How to press your own flowers


HOW TO PRESS YOUR OWN FLOWERS

Wouldn’t be wonderful to be able to keep and use the best blooms of your garden?
People have been pressing flowers and leaves for the longest time. The Victorians and the Japanese are known for their elaborate compositions of dried materials.

The secret is to know what flowers are best for pressing and when to pick them.

 

Great flowers to press are: small roses, Violets, Pansies, Cosmos, Delphiniums, Sweet-peas, Hydrangeas, Forget-me-nots and also leaves such as Ferns and Ivy leaves.
The easiest ones to press are flowers with single layers of thin petals and without dense centers.

You should pick up your flowers during the driest time of the day, ideally at noon.
There are different ways of pressing flowers and leaves.

Once you gathered all your plant materials, you will then select it by colour and size.
Remember that your flowers should look perfect and without any bruising.
Open your old phone book then place a layer of blotting paper on a page. Add some flowers and leaves making sure they do not touch each other.
Place another layer of blotting paper on top to cover them and close your book.
You can place some bricks on top to add more weight.

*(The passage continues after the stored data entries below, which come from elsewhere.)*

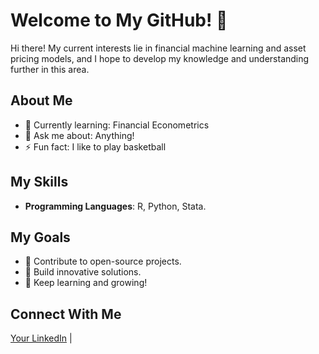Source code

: # Welcome to My GitHub! 👋

Hi there! My current interests lie in financial machine learning and asset pricing models, and I hope to develop my knowledge and understanding further in this area.
## About Me

- 🌱 Currently learning: Financial Econometrics
- 💬 Ask me about: Anything!
- ⚡ Fun fact: I like to play basketball

## My Skills
- **Programming Languages**: R, Python, Stata.

## My Goals
- 🌟 Contribute to open-source projects.
- 🚀 Build innovative solutions.
- 📖 Keep learning and growing!

## Connect With Me
[Your LinkedIn](https://www.linkedin.com/in/yannis-cheung/) | 

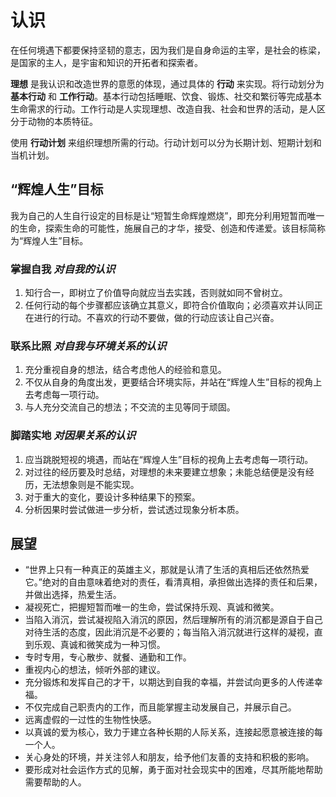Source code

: # 认识

在任何境遇下都要保持坚韧的意志，因为我们是自身命运的主宰，是社会的栋梁，是国家的主人，是宇宙和知识的开拓者和探索者。

**理想** 是我认识和改造世界的意愿的体现，通过具体的 **行动** 来实现。将行动划分为 **基本行动** 和 **工作行动**。基本行动包括睡眠、饮食、锻炼、社交和繁衍等完成基本生命需求的行动。工作行动是人实现理想、改造自我、社会和世界的活动，是人区分于动物的本质特征。

使用 **行动计划** 来组织理想所需的行动。行动计划可以分为长期计划、短期计划和当机计划。

## “辉煌人生”目标

我为自己的人生自行设定的目标是让“短暂生命辉煌燃烧”，即充分利用短暂而唯一的生命，探索生命的可能性，施展自己的才华，接受、创造和传递爱。该目标简称为“辉煌人生”目标。

### 掌握自我 *对自我的认识*

1. 知行合一，即树立了价值导向就应当去实践，否则就如同不曾树立。
2. 任何行动的每个步骤都应该确立其意义，即符合价值取向；必须喜欢并认同正在进行的行动。不喜欢的行动不要做，做的行动应该让自己兴奋。

### 联系比照 *对自我与环境关系的认识*

1. 充分重视自身的想法，结合考虑他人的经验和意见。
2. 不仅从自身的角度出发，更要结合环境实际，并站在“辉煌人生”目标的视角上去考虑每一项行动。
3. 与人充分交流自己的想法；不交流的主见等同于顽固。

### 脚踏实地 *对因果关系的认识*

1. 应当跳脱短视的境遇，而站在“辉煌人生”目标的视角上去考虑每一项行动。
2. 对过往的经历要及时总结，对理想的未来要建立想象；未能总结便是没有经历，无法想象则是不能实现。
3. 对于重大的变化，要设计多种结果下的预案。
4. 分析因果时尝试做进一步分析，尝试透过现象分析本质。

## 展望

- “世界上只有一种真正的英雄主义，那就是认清了生活的真相后还依然热爱它。”绝对的自由意味着绝对的责任，看清真相，承担做出选择的责任和后果，并做出选择，热爱生活。
- 凝视死亡，把握短暂而唯一的生命，尝试保持乐观、真诚和微笑。
- 当陷入消沉，尝试凝视陷入消沉的原因，然后理解所有的消沉都是源自于自己对待生活的态度，因此消沉是不必要的；每当陷入消沉就进行这样的凝视，直到乐观、真诚和微笑成为一种习惯。
- 专时专用，专心散步、就餐、通勤和工作。
- 重视内心的想法，倾听外部的建议。
- 充分锻炼和发挥自己的才干，以期达到自我的幸福，并尝试向更多的人传递幸福。
- 不仅完成自己职责内的工作，而且能掌握主动发展自己，并展示自己。
- 远离虚假的一过性的生物性快感。
- 以真诚的爱为核心，致力于建立各种长期的人际关系，连接起愿意被连接的每一个人。
- 关心身处的环境，并关注邻人和朋友，给予他们友善的支持和积极的影响。
- 要形成对社会运作方式的见解，勇于面对社会现实中的困难，尽其所能地帮助需要帮助的人。
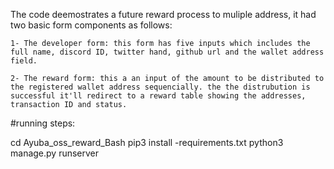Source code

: The code deemostrates a future reward process to muliple address, it had two basic form components as follows:

    1- The developer form: this form has five inputs which includes the full name, discord ID, twitter hand, github url and the wallet address field.

    2- The reward form: this a an input of the amount to be distributed to the registered wallet address sequencially. the the distrubution is successful it'll redirect to a reward table showing the addresses, transaction ID and status.

#running steps:

cd Ayuba_oss_reward_Bash
pip3 install -requirements.txt
python3 manage.py runserver



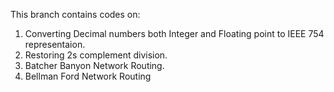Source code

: This branch contains codes on:

1. Converting Decimal numbers both Integer and Floating point to IEEE 754 representaion.
2. Restoring 2s complement division.
3. Batcher Banyon Network Routing.
4. Bellman Ford Network Routing
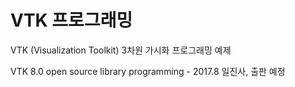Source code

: # VTK 프로그래밍
VTK (Visualization Toolkit) 3차원 가시화 프로그래밍 예제

VTK 8.0 open source library programming - 2017.8 일진사, 출판 예정
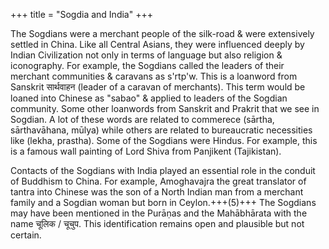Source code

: +++
title = "Sogdia and India"
+++

The Sogdians were a merchant people of the silk-road & were extensively settled in China. Like all Central Asians, they were influenced deeply by Indian Civilization not only in terms of language but also religion & iconography. For example, the Sogdians called the leaders of their merchant communities & caravans as s'rtp'w. This is a loanword from Sanskrit सार्थवाहन (leader of a caravan of merchants). This term would be loaned into Chinese as "sabao" & applied to leaders of the Sogdian community. Some other loanwords from Sanskrit and Prakrit that we see in Sogdian. A lot of these words are related to commerece (sārtha, sārthavāhana, mūlya) while others are related to bureaucratic necessities like (lekha, prastha). Some of the Sogdians were Hindus. For example, this is a famous wall painting of Lord Shiva from Panjikent (Tajikistan).

Contacts of the Sogdians with India played an essential role in the conduit of Buddhism to China. For example, Amoghavajra the great translator of tantra into Chinese was the son of a North Indian man from a merchant family and a Sogdian woman but born in Ceylon.+++(5)+++ The Sogdians may have been mentioned in the Purāṇas and the Mahābhārata with the name चूलिक / चूचुप. This identification remains open and plausible but not certain.

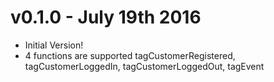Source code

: # v0.1.0 - July 19th 2016

- Initial Version!
- 4 functions are supported tagCustomerRegistered, tagCustomerLoggedIn, tagCustomerLoggedOut, tagEvent
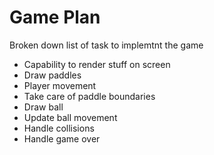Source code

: # Game Plan

Broken down list of task to implemtnt the game

* Capability to render stuff on screen
* Draw paddles
* Player movement
* Take care of paddle boundaries
* Draw ball
* Update ball movement
* Handle collisions
* Handle game over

Traditional Pressing Flowers Methods:

You can press them using the oldest method in between books such as heavy old phone directories. Open your old phone book then place a layer of blotting paper on a page.
Add some flowers and leaves making sure they do not touch each other.
Place another layer of blotting paper on top to cover them and close your book.
You can place some bricks on top to add more weight.
You can also use a traditional flower press available at craft and garden stores.
Using these methods, you will have pressed flowers in about three to four weeks.
Keep in mind that colours won’t be as bright as they fade during the drying process.

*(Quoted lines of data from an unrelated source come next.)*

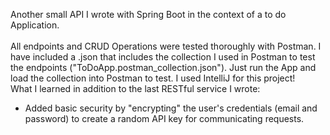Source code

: Another small API I wrote with Spring Boot in the context of a to do Application.<br/>
<br/>All endpoints and CRUD Operations were tested thoroughly with Postman. I have included a .json that includes the collection I used in Postman to test the endpoints ("ToDoApp.postman_collection.json"). Just run the App and load the collection into Postman to test. I used IntelliJ for this project!
<br/>What I learned in addition to the last RESTful service I wrote:

- Added basic security by "encrypting" the user's credentials (email and password) to create a random API key for communicating requests.
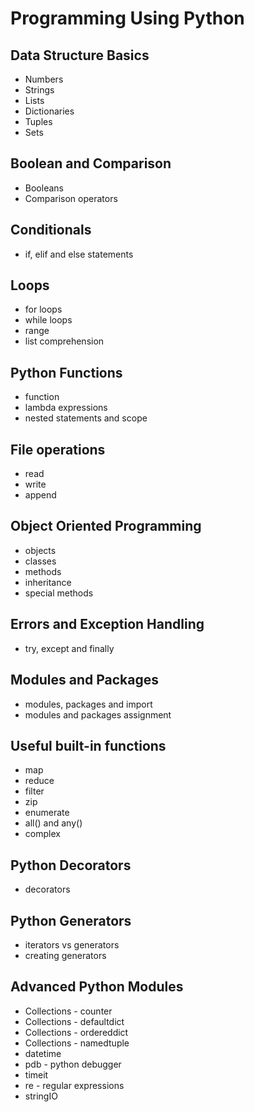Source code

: # Programming Using Python

## Data Structure Basics
* Numbers
* Strings
* Lists
* Dictionaries
* Tuples
* Sets

## Boolean and Comparison
* Booleans
* Comparison operators

## Conditionals
* if, elif and else statements

## Loops
* for loops
* while loops
* range
* list comprehension

## Python Functions
* function
* lambda expressions
* nested statements and scope

## File operations
* read
* write
* append

## Object Oriented Programming
* objects
* classes
* methods
* inheritance
* special methods

## Errors and Exception Handling
* try, except and finally

## Modules and Packages
* modules, packages and import
* modules and packages assignment

## Useful built-in functions
* map
* reduce
* filter
* zip
* enumerate
* all() and any()
* complex

## Python Decorators
* decorators

## Python Generators
* iterators vs generators
* creating generators

## Advanced Python Modules
* Collections - counter
* Collections - defaultdict
* Collections - ordereddict
* Collections - namedtuple
* datetime
* pdb - python debugger
* timeit
* re - regular expressions
* stringIO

Pressing Flowers in the Microwave:

But if you need them sooner you can press them in a microwave press and have them ready in minutes! You can find them at crafts and garden stores. This is my favorite method because flowers keep most of their colour. You will place your flowers in between the cotton sheets that come with the microwave press. And then “cook” them in short bursts starting for about 35 seconds and then for 20 seconds until dried and pressed.
A Pansy would take up to one minute to fully dry and press! That’s very fast!
The press will get very hot. Remove your pressed flowers and let it cool down.

How to store your pressed flowers:

I like storing my pressed flowers in between printing paper sheets and inside a plastic container away from the light.

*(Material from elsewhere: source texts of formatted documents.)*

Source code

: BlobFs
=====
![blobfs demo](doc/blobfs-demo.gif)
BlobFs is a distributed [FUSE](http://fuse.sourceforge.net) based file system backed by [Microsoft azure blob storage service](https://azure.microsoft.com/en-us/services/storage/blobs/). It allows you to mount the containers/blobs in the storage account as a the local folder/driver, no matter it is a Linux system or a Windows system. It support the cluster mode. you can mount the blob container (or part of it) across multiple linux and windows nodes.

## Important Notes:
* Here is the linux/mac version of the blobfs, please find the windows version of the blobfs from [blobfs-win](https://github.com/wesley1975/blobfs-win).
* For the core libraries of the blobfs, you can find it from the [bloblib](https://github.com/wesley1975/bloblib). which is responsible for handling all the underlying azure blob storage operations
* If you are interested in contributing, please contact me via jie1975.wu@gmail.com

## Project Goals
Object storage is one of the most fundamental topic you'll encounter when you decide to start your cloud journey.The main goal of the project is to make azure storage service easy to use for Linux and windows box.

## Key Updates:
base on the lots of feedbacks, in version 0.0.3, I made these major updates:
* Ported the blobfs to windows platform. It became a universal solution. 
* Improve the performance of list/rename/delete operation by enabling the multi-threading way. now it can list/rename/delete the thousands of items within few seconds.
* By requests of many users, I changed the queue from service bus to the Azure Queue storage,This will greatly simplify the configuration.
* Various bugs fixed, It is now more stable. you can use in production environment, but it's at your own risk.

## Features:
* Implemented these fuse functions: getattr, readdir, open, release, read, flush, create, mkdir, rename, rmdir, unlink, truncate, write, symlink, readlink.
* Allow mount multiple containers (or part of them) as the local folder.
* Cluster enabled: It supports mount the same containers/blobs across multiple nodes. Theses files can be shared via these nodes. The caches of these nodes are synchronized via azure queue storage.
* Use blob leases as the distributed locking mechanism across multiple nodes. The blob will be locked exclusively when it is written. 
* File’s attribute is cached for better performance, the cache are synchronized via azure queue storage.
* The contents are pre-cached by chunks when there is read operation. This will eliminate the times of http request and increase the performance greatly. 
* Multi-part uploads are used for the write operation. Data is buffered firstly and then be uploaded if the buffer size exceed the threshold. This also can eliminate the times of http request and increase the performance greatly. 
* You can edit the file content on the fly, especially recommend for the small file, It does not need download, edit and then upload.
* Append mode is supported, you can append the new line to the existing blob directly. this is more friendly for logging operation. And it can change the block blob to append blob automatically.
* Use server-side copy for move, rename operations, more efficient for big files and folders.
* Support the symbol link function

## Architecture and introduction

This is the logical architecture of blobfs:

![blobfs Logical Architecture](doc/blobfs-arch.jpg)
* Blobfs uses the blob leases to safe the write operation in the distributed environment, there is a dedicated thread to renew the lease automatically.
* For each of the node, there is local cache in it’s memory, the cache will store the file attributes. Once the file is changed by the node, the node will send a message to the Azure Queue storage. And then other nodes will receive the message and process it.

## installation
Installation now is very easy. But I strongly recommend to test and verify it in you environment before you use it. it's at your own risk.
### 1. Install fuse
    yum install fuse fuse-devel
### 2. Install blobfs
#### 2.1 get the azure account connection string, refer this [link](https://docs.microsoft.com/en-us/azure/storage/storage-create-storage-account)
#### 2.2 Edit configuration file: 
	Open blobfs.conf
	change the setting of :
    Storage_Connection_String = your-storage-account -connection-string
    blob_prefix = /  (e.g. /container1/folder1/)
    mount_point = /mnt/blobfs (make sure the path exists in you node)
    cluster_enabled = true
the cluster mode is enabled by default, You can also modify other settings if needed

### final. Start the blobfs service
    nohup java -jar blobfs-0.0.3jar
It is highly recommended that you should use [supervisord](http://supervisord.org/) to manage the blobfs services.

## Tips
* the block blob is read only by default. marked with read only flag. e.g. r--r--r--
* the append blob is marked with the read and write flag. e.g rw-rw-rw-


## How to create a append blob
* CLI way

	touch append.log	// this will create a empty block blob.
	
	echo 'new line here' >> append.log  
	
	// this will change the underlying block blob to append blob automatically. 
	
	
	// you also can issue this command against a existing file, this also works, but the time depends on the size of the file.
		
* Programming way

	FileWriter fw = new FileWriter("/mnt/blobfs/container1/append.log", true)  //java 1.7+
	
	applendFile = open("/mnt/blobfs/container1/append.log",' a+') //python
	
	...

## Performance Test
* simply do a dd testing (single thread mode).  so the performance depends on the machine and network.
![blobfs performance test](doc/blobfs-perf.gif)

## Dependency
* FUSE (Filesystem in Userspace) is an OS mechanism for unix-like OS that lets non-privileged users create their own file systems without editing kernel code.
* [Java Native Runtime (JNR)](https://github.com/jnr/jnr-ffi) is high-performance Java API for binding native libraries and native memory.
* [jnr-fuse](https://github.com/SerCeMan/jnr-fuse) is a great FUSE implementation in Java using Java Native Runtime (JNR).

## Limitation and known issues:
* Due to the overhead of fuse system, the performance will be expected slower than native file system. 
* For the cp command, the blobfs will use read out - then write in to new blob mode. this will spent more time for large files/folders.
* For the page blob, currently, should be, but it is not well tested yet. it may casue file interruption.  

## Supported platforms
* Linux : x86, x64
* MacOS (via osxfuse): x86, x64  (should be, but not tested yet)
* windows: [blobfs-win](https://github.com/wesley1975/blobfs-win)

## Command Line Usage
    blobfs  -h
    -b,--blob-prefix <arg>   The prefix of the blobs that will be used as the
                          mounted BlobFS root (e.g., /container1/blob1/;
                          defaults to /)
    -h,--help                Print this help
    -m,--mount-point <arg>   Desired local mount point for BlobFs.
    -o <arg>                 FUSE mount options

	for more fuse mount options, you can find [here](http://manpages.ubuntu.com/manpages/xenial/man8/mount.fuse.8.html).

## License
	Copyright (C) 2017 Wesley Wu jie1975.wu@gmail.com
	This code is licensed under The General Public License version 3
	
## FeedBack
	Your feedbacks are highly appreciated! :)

Get creative with your pressed flowers:

There are so many projects where you can use your pressed flowers and leaves.
It’s a great way to share the harvest of your garden with friends and loved ones.
I love making greeting cards, notes, tags and combining them in colourful collages.
They make a great canvas for special messages you can send anytime.
Making mini-wreaths with them is one the things I enjoy the most!
But I also add my pressed flowers and leaves to Christmas ornaments, Wedding favors and invitations. And love embellishing gift packages with them, candles, coasters. The sky is the limit!
Enjoy the art of pressing flowers and leaves!


ABOUT THE AUTHOR: Gabriela Delworth. Crafts Designer & Stylist, Author, Instructor. Makes creativity a ritual. Aesthetically reactive to beautiful things. 
Mission: to inspire you.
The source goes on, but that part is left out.